Ma Anandamayi
Una vita di risveglio
3ème
Millénaire n. 53 – Traduzione dr.ssa Luciana Scalabrini
Ma Anandamayi
fu e rimane una luce nel cielo della ricerca spirituale. Era famosa per la sua
luminosità, la felicità che emanava da lei, la sua compassione senza limiti, la
sua estrema universalità. Immense folle accorsero per
raccogliere una scintilla della sua presenza che risvegliava all’aspetto
incondizionato dell’essere:
“E’ detto:
non c’è che l’uno senza secondo. Nel Sé non può esserci secondo. La nozione di
due non appare anche nelle operazioni mentali. In realtà senza piedi cammina,
senza occhi vede.”
Nacque nel
Bengala orientale nel 1896, fu sposata prima di compiere 13 anni, ma restò a
vivere coi genitori fino a 18 anni, età in cui
raggiunse il marito, che diventò il suo più fedele discepolo. Milioni d’Indiani
e migliaia di stranieri
vennero a vederla; passò la maggior parte della vita in pellegrinaggio continuo
in tutta l’India. Nel 1982 lasciò il suo corpo.

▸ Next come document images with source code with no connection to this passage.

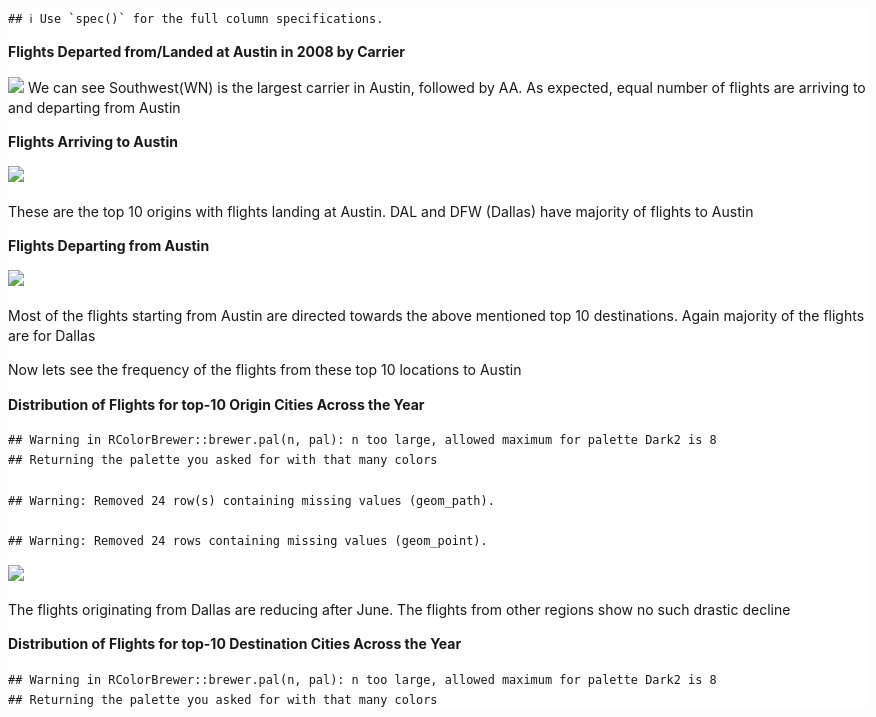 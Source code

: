     ## ℹ Use `spec()` for the full column specifications.

**Flights Departed from/Landed at Austin in 2008 by Carrier**

![](exam_stats_2_files/figure-markdown_strict/unnamed-chunk-10-1.png) We
can see Southwest(WN) is the largest carrier in Austin, followed by AA.
As expected, equal number of flights are arriving to and departing from
Austin

**Flights Arriving to Austin**

![](exam_stats_2_files/figure-markdown_strict/unnamed-chunk-11-1.png)

These are the top 10 origins with flights landing at Austin. DAL and DFW
(Dallas) have majority of flights to Austin

**Flights Departing from Austin**

![](exam_stats_2_files/figure-markdown_strict/unnamed-chunk-12-1.png)

Most of the flights starting from Austin are directed towards the above
mentioned top 10 destinations. Again majority of the flights are for
Dallas

Now lets see the frequency of the flights from these top 10 locations to
Austin

**Distribution of Flights for top-10 Origin Cities Across the Year**

    ## Warning in RColorBrewer::brewer.pal(n, pal): n too large, allowed maximum for palette Dark2 is 8
    ## Returning the palette you asked for with that many colors

    ## Warning: Removed 24 row(s) containing missing values (geom_path).

    ## Warning: Removed 24 rows containing missing values (geom_point).

![](exam_stats_2_files/figure-markdown_strict/unnamed-chunk-13-1.png)

The flights originating from Dallas are reducing after June. The flights
from other regions show no such drastic decline

**Distribution of Flights for top-10 Destination Cities Across the
Year**

    ## Warning in RColorBrewer::brewer.pal(n, pal): n too large, allowed maximum for palette Dark2 is 8
    ## Returning the palette you asked for with that many colors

Ma invita sempre l’uomo all’Essenziale: “Lo sforzo di
svegliarsi alla propria natura reale è il dovere dell’uomo in quanto essere
umano”; “la parola umanus dà la chiave di ciò
che un uomo dovrebbe essere realmente: un uomo risvegliato alla coscienza di sé. Anche se è caduto non è suo dovere rialzarsi e raddrizzarsi
ancora? Se non si sveglia alla coscienza del suo sé,
cosa ha compiuto? Non ha fatto che mancare alla sua vita. Quante vite sono
mancate così, generazioni dopo generazioni! Trovate
chi siete!”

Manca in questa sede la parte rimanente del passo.